「大鹿村騒動記」を観にいく
原田芳雄の遺作。親近感をずっともっていた俳優。特別な俳優になったのは1974年に黒木和雄の監督した『竜馬暗殺』を観てから。鮮烈な印象の映画だった。ほかにはやはり黒木和雄が監督の『祭りの準備』かな。どちらも「時代の映画」だった。
チケットを買いにいったらごく前の席しか残っていないのであきらめて、そのあとの回の上映のチケットを買った。6時間ちかいあいだがある。どうする。駅ビルの本屋に行って欲しかった本を図書カードで買った。それからとりあえず喫茶店にむかって歩いた。

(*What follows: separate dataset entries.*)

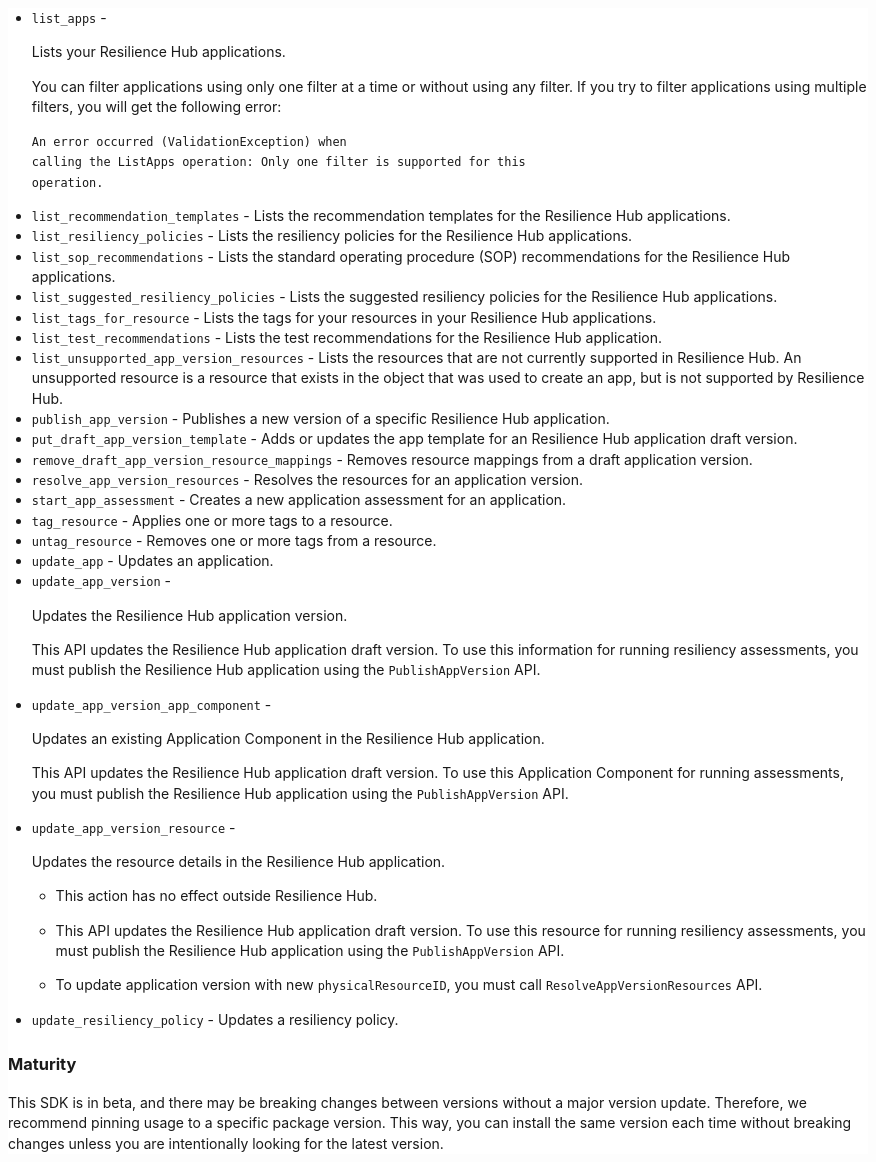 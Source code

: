 * `list_apps` - <p>Lists your Resilience Hub applications.</p> <note> <p>You can filter applications using only one filter at a time or without using any filter. If you try to filter applications using multiple filters, you will get the following error:</p> <p> <code>An error occurred (ValidationException) when calling the ListApps operation: Only one filter is supported for this operation.</code> </p> </note>
* `list_recommendation_templates` - Lists the recommendation templates for the Resilience Hub applications.
* `list_resiliency_policies` - Lists the resiliency policies for the Resilience Hub applications.
* `list_sop_recommendations` - Lists the standard operating procedure (SOP) recommendations for the Resilience Hub applications.
* `list_suggested_resiliency_policies` - Lists the suggested resiliency policies for the Resilience Hub applications.
* `list_tags_for_resource` - Lists the tags for your resources in your Resilience Hub applications.
* `list_test_recommendations` - Lists the test recommendations for the Resilience Hub application.
* `list_unsupported_app_version_resources` - Lists the resources that are not currently supported in Resilience Hub. An unsupported resource is a resource that exists in the object that was used to create an app, but is not supported by Resilience Hub.
* `publish_app_version` - Publishes a new version of a specific Resilience Hub application.
* `put_draft_app_version_template` - Adds or updates the app template for an Resilience Hub application draft version.
* `remove_draft_app_version_resource_mappings` - Removes resource mappings from a draft application version.
* `resolve_app_version_resources` - Resolves the resources for an application version.
* `start_app_assessment` - Creates a new application assessment for an application.
* `tag_resource` - Applies one or more tags to a resource.
* `untag_resource` - Removes one or more tags from a resource.
* `update_app` - Updates an application.
* `update_app_version` - <p>Updates the Resilience Hub application version.</p> <note> <p>This API updates the Resilience Hub application draft version. To use this information for running resiliency assessments, you must publish the Resilience Hub application using the <code>PublishAppVersion</code> API.</p> </note>
* `update_app_version_app_component` - <p>Updates an existing Application Component in the Resilience Hub application.</p> <note> <p>This API updates the Resilience Hub application draft version. To use this Application Component for running assessments, you must publish the Resilience Hub application using the <code>PublishAppVersion</code> API.</p> </note>
* `update_app_version_resource` - <p>Updates the resource details in the Resilience Hub application.</p> <note> <ul> <li> <p>This action has no effect outside Resilience Hub.</p> </li> <li> <p>This API updates the Resilience Hub application draft version. To use this resource for running resiliency assessments, you must publish the Resilience Hub application using the <code>PublishAppVersion</code> API.</p> </li> <li> <p>To update application version with new <code>physicalResourceID</code>, you must call <code>ResolveAppVersionResources</code> API.</p> </li> </ul> </note>
* `update_resiliency_policy` - Updates a resiliency policy.


### Maturity

This SDK is in beta, and there may be breaking changes between versions without a major version update. Therefore, we recommend pinning usage
to a specific package version. This way, you can install the same version each time without breaking changes unless you are intentionally
looking for the latest version.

つまらない映画だったら困るなと思っていたがそんなことはなかった。軽味のあるのんびりしたなつかしいようなリズムをもった映画だった。風景の撮り方がいい。映画のもつ質感のようなものがいいな。この映画にはぼくの好きな俳優が三人でている。原田芳雄、石橋蓮司、松たか子。

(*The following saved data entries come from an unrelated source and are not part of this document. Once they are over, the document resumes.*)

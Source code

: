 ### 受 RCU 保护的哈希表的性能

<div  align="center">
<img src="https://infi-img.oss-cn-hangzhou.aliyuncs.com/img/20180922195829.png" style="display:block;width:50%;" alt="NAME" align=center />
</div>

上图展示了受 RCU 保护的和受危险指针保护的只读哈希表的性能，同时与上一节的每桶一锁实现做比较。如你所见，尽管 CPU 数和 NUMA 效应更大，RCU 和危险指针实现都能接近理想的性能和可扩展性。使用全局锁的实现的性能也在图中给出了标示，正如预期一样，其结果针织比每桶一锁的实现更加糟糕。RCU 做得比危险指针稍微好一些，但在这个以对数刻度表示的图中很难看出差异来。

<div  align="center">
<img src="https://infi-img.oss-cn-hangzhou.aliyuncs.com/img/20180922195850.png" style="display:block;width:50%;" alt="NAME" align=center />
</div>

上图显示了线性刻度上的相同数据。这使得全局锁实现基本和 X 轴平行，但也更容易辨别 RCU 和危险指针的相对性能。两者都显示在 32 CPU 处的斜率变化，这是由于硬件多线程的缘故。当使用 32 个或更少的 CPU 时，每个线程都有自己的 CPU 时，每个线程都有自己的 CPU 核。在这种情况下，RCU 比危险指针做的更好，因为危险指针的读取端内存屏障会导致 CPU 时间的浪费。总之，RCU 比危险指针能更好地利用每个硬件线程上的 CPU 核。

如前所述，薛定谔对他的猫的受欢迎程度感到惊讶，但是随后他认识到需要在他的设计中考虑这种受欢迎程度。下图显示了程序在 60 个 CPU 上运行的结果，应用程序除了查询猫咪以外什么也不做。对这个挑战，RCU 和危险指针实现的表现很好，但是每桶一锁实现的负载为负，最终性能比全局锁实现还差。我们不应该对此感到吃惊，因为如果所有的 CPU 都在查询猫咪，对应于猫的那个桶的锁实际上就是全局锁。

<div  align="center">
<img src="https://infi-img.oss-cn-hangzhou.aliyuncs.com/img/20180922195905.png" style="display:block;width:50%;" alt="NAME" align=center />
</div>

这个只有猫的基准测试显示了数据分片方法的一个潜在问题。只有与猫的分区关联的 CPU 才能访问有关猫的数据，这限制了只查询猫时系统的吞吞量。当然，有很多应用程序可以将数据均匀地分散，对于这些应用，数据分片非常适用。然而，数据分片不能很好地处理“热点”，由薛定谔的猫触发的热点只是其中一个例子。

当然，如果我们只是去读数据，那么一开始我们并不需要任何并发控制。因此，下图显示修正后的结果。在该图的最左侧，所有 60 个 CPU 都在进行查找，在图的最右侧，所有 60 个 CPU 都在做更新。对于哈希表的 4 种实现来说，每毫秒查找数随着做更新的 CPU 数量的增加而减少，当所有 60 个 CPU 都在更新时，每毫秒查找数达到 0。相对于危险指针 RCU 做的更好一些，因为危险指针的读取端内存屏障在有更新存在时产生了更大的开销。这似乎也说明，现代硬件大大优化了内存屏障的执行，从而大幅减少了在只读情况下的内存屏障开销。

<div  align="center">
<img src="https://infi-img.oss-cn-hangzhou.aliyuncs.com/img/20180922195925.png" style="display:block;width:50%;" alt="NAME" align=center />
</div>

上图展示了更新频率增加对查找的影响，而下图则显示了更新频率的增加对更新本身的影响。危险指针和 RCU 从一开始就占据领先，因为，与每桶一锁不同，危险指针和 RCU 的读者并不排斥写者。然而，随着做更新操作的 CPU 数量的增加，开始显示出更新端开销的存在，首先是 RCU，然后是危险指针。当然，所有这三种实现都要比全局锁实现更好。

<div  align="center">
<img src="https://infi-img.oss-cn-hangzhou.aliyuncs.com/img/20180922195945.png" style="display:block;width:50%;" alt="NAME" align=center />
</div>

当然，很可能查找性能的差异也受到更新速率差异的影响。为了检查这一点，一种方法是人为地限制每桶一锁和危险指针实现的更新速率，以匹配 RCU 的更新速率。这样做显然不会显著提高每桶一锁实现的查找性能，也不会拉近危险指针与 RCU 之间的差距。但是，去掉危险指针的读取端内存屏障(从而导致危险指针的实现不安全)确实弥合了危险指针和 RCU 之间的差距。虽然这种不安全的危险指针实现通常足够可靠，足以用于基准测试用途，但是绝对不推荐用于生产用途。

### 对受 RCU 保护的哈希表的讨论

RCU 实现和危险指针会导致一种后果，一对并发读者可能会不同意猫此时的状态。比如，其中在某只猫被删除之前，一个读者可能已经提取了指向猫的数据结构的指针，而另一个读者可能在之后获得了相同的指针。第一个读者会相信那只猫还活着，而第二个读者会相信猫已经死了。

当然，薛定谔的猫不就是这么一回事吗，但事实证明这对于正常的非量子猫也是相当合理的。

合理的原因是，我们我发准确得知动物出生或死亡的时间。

長野県大鹿村で300年つづいているという村歌舞伎。その歌舞伎で主役を張ってきた男、風祭善(原田芳雄)のもとにある二人連れがやってくる。ふたりは18年前に風祭善のもとから逃げ出した妻(大楠道代)と親友(岸部一徳)だった。駆け落ちした二人がもどってきたのだ。
最初からねじを目いっぱい巻いた物語の設定がすごい。あとはねじが回転し戻っていくのをみてればいい。原案は延江浩、脚本は荒井晴彦、監督は阪本順治。
原田芳雄は声がしわがれるところがたまにあったが、それだけで、こういう強弱重軽自在のちからの加減もできるんだなと思った滑稽味のある演技。原田芳雄が最後に出た映画はいい映画になっている。